Out-Law News 2 min. read
12 Jun 2025, 9:09 am
The importance being placed on AI and other technologies as drivers of UK economic growth is evident from funding commitments outlined on Wednesday, experts have said.
Sarah Cameron and Mark Ferguson of Pinsent Masons, experts in technology law and public policy respectively, said the pledges made by UK chancellor Rachel Reeves in her spending review will have implications for organisations that both develop and deploy AI solutions; for how UK-based technology companies and universities might innovate; and for the way public sector bodies will operate in future.
Reeves’ spending review plans envisage more than £2 billion of public funds being used to implement the AI opportunities action plan that the government endorsed earlier this year. This, it said, will mean “a twentyfold expansion” of the capacity of the UK’s AI Research Resource, which was established under the previous government to provide so-called ‘super-computer’ support for AI research, as well as up to £500 million for the creation of a new UK Sovereign AI Unit to help “support the emergence of national AI champions” in tandem with the British Business Bank. The British Business Bank itself is to get almost £3bn in increased funding “to support companies to start, scale and grow in the UK”.
Another major technology-related funding commitment set out in the spending review is the up to £750 million pledged for a new supercomputer at Edinburgh University – described by the government as an asset that “will give scientists in all UK universities access to computational power that can be found in only a handful of other nations”.
In her announcement, Reeves further pledged £240m for the AI Security Institute; at least £1bn to support the scaling up of the Advanced Research and Invention Agency (ARIA), which provides R&D funding for technological and scientific breakthroughs, as part of a wider £22bn R&D funding commitment; and £1.9bn for digital infrastructure, to ensure wider access to and speedier broadband connectivity – as part of wider infrastructure investment commitments.
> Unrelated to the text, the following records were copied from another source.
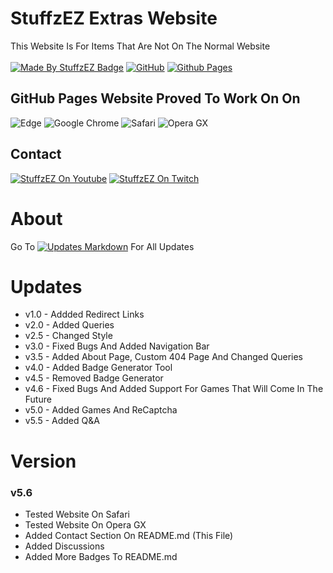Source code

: # StuffzEZ Extras Website
This Website Is For Items That Are Not On The Normal Website
<br>
<br>
[![Made By StuffzEZ Badge](https://img.shields.io/badge/StuffzEZ-Made_By?label=Made%20By&labelColor=blue&color=orange)](https://bit.ly/m/StuffzEZ)
[![GitHub](https://img.shields.io/badge/github-%23121011.svg?style=for-the-badge&logo=github&logoColor=white)](https://github.com/StuffzEZ/stuffzez.github.io)
[![Github Pages](https://img.shields.io/badge/github%20pages-121013?style=for-the-badge&logo=github&logoColor=white)](https://stuffzez.github.io)

## GitHub Pages Website Proved To Work On On
![Edge](https://img.shields.io/badge/Edge-0078D7?style=for-the-badge&logo=Microsoft-edge&logoColor=white)
![Google Chrome](https://img.shields.io/badge/Google%20Chrome-FFA500?style=for-the-badge&logo=GoogleChrome&logoColor=white)
![Safari](https://img.shields.io/badge/Safari-000000?style=for-the-badge&logo=Safari&logoColor=white)
![Opera GX](https://img.shields.io/badge/Opera%20GX-FF1B2D?style=for-the-badge&logo=Opera%20GX&logoColor=white)

## Contact
[![StuffzEZ On Youtube](https://img.shields.io/badge/Youtube-FF0000?style=for-the-badge&logo=Youtube&logoColor=white)](https://youtube.com/@YT.StuffzEZ)
[![StuffzEZ On Twitch](https://img.shields.io/badge/Twitch-9347FF?style=for-the-badge&logo=twitch&logoColor=white)](https://www.twitch.tv/stuffzez_live)

## 
# About
Go To [![Updates Markdown](https://img.shields.io/static/v1?message=Updates.md&logo=markdown&labelColor=262626&color=303030&logoColor=white&label=%20)](https://github.com/StuffzEZ/stuffzez.github.io/blob/main/Updates.md) For All Updates

# Updates
- v1.0 - Addded Redirect Links
- v2.0 - Added Queries
- v2.5 - Changed Style
- v3.0 - Fixed Bugs And Added Navigation Bar
- v3.5 - Added About Page, Custom 404 Page And Changed Queries
- v4.0 - Added Badge Generator Tool
- v4.5 - Removed Badge Generator
- v4.6 - Fixed Bugs And Added Support For Games That Will Come In The Future
- v5.0 - Added Games And ReCaptcha
- v5.5 - Added Q&A

# Version

### v5.6
- Tested Website On Safari
- Tested Website On Opera GX
- Added Contact Section On README.md (This File)
- Added Discussions
- Added More Badges To README.md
Further funding has also been pledged to support the use of AI in government as part of a broad efficiency drive.
Sarah Cameron said: “Sovereign AI compute is important for the public sector for enabling focused research on the UK’s most critical priorities like healthcare and defence, and for supporting our academics and start-ups with affordable compute to train AI models. It should also allow access to AI compute at times of disruption.”
Mark Ferguson said the Department for Science, Innovation and Technology is arguably the biggest winner among government departments from the chancellor’s spending review, with an average annual growth of 7.4% over the next five years, which he said outstrips every other departmental rise comfortably.
"The government has spoken favourably since day one about the positive impact that AI can have on public services and the economy and, based on the overall growth in the budget of the department responsible for it and the specific projects mentioned, it is putting its money where its mouth is,” Ferguson said. “Much of the spend in the public sector will be focused on making it work more efficiently. Many of the commitments announced make good on the commitments made as part of the government’s response to the AI opportunities action plan in January, when it committed to accepting all 50 recommendations in the plan."
Digital and technologies is one of eight growth-driving sectors that the government has identified that it plans to provide special support to as part of its modern industrial strategy. More details on the implementation of that strategy are expected to be outlined later this month.